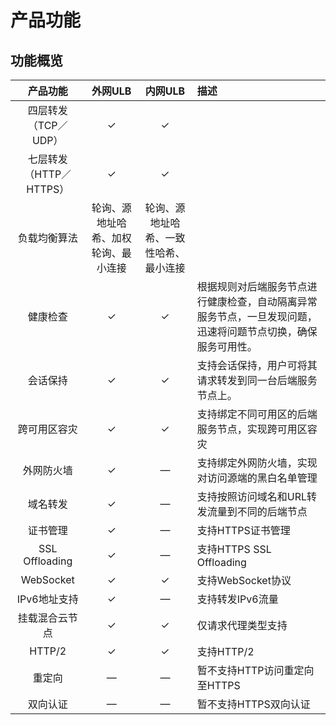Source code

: # 产品功能



## 功能概览

|   产品功能   | 外网ULB | 内网ULB | 描述 |
| :-------: |:---:|:---: |:--- |
| 四层转发（TCP／UDP） | ✓ | ✓ |  |
| 七层转发（HTTP／HTTPS） | ✓ | ✓ |  |
| 负载均衡算法 | 轮询、源地址哈希、加权轮询、最小连接 | 轮询、源地址哈希、一致性哈希、最小连接 |  |
| 健康检查 | ✓ | ✓ | 根据规则对后端服务节点进行健康检查，自动隔离异常服务节点，一旦发现问题，迅速将问题节点切换，确保服务可用性。 |
| 会话保持 | ✓ | ✓ | 支持会话保持，用户可将其请求转发到同一台后端服务节点上。 |
| 跨可用区容灾 | ✓ | ✓ | 支持绑定不同可用区的后端服务节点，实现跨可用区容灾 |
| 外网防火墙 | ✓ | — | 支持绑定外网防火墙，实现对访问源端的黑白名单管理 |
| 域名转发 | ✓ | — | 支持按照访问域名和URL转发流量到不同的后端节点 |
| 证书管理 | ✓ | — | 支持HTTPS证书管理 |
| SSL Offloading | ✓ | — | 支持HTTPS SSL Offloading |
| WebSocket | ✓ | ✓ | 支持WebSocket协议 |
| IPv6地址支持 | ✓ | — | 支持转发IPv6流量 |
| 挂载混合云节点 | ✓ | ✓ | 仅请求代理类型支持 |
| HTTP/2 | ✓ | ✓ | 支持HTTP/2 |
| 重定向 | — | — | 暂不支持HTTP访问重定向至HTTPS |
| 双向认证 | — | — | 暂不支持HTTPS双向认证 |


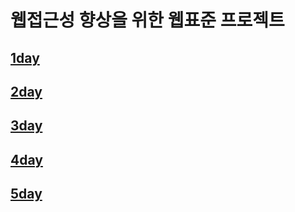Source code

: # 웹접근성 향상을 위한 웹표준 프로젝트 
 
## [1day](https://github.com/mousigner/mousigner.github.io/tree/master/md/1day)
 
## [2day](https://github.com/mousigner/mousigner.github.io/tree/master/md/2day)
 
## [3day](https://github.com/mousigner/mousigner.github.io/tree/master/md/3day)

## [4day](https://github.com/mousigner/mousigner.github.io/tree/master/md/4day)

## [5day](https://github.com/mousigner/mousigner.github.io/tree/master/md/5day)
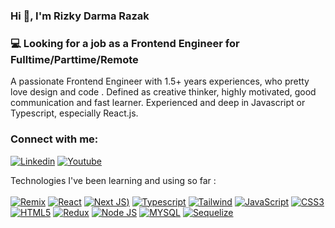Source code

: <h3 5align="center">Hi 👋, I'm Rizky Darma Razak </h3> 
<h3>💻 Looking for a job as a Frontend Engineer for Fulltime/Parttime/Remote</h3>
<p align="left">A passionate Frontend Engineer with 1.5+ years experiences, who pretty love design and code . Defined as creative thinker, highly motivated, good communication and fast learner. Experienced and deep in Javascript or Typescript, especially React.js.</h3>

<h3 align="left">Connect with me:</h3>

[![Linkedin](https://img.shields.io/badge/LinkedIn-0077B5?style=for-the-badge&logo=linkedin&logoColor=white)](https://www.linkedin.com/in/rizky-darma-28b05b208/)
[![Youtube](https://img.shields.io/badge/YouTube-FF0000?style=for-the-badge&logo=youtube&logoColor=white)](https://www.youtube.com/@rizkydrma)


Technologies I've been learning and using so far : <br /> <br />
    [![Remix](https://img.shields.io/badge/remix-%23000.svg?style=for-the-badge&logo=remix&logoColor=white)]()
    [![React](https://img.shields.io/badge/-ReactJs-61DAFB?logo=react&logoColor=white&style=for-the-badge)]()
    [![Next JS](https://img.shields.io/badge/Next-black?style=for-the-badge&logo=next.js&logoColor=white))]()
    [![Typescript](https://img.shields.io/badge/TypeScript-007ACC?style=for-the-badge&logo=typescript&logoColor=white)]()
    [![Tailwind](https://img.shields.io/badge/Tailwind_CSS-38B2AC?style=for-the-badge&logo=tailwind-css&logoColor=white)]()
    [![JavaScript](https://img.shields.io/badge/JavaScript-F7DF1E?style=for-the-badge&logo=javascript&logoColor=black)]()
    [![CSS3](https://img.shields.io/badge/CSS3-1572B6?style=for-the-badge&logo=css3&logoColor=white)]()
    [![HTML5](https://img.shields.io/badge/HTML5-E34F26?style=for-the-badge&logo=html5&logoColor=white)]()
    [![Redux](https://img.shields.io/badge/Redux-593D88?style=for-the-badge&logo=redux&logoColor=white)]()
    [![Node JS](https://img.shields.io/badge/Node.js-43853D?style=for-the-badge&logo=node.js&logoColor=white)]()
    [![MYSQL](https://img.shields.io/badge/MySQL-00000F?style=for-the-badge&logo=mysql&logoColor=white)]()
    [![Sequelize](https://img.shields.io/badge/sequelize-323330?style=for-the-badge&logo=sequelize&logoColor=blue)]()

    

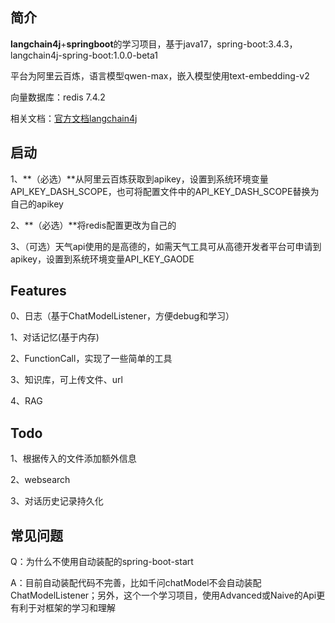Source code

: 

## 简介

**langchain4j**+**springboot**的学习项目，基于java17，spring-boot:3.4.3，langchain4j-spring-boot:1.0.0-beta1

平台为阿里云百炼，语言模型qwen-max，嵌入模型使用text-embedding-v2

向量数据库：redis 7.4.2

相关文档：[官方文档langchain4j](https://docs.langchain4j.dev/get-started)

## 启动

1、**（必选）**从阿里云百炼获取到apikey，设置到系统环境变量API_KEY_DASH_SCOPE，也可将配置文件中的API_KEY_DASH_SCOPE替换为自己的apikey

2、**（必选）**将redis配置更改为自己的

3、（可选）天气api使用的是高德的，如需天气工具可从高德开发者平台可申请到apikey，设置到系统环境变量API_KEY_GAODE



## Features

0、日志（基于ChatModelListener，方便debug和学习）

1、对话记忆(基于内存)

2、FunctionCall，实现了一些简单的工具

3、知识库，可上传文件、url

4、RAG



## Todo

1、根据传入的文件添加额外信息

2、websearch

3、对话历史记录持久化



## 常见问题

Q：为什么不使用自动装配的spring-boot-start

A：目前自动装配代码不完善，比如千问chatModel不会自动装配ChatModelListener；另外，这个一个学习项目，使用Advanced或Naive的Api更有利于对框架的学习和理解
■ ■ ■ ■ ■
### Requirement
All lines from the first in the listing above to the line containing "外网防火墙 | ✓ | — | 支持绑定外网防火墙，实现对访问源端的黑白名单管理 |", inclusive, go in the output exactly as they are; no pictures go in.

### Result for this task
Source code

: # 产品功能



## 功能概览

|   产品功能   | 外网ULB | 内网ULB | 描述 |
| :-------: |:---:|:---: |:--- |
| 四层转发（TCP／UDP） | ✓ | ✓ |  |
| 七层转发（HTTP／HTTPS） | ✓ | ✓ |  |
| 负载均衡算法 | 轮询、源地址哈希、加权轮询、最小连接 | 轮询、源地址哈希、一致性哈希、最小连接 |  |
| 健康检查 | ✓ | ✓ | 根据规则对后端服务节点进行健康检查，自动隔离异常服务节点，一旦发现问题，迅速将问题节点切换，确保服务可用性。 |
| 会话保持 | ✓ | ✓ | 支持会话保持，用户可将其请求转发到同一台后端服务节点上。 |
| 跨可用区容灾 | ✓ | ✓ | 支持绑定不同可用区的后端服务节点，实现跨可用区容灾 |
| 外网防火墙 | ✓ | — | 支持绑定外网防火墙，实现对访问源端的黑白名单管理 |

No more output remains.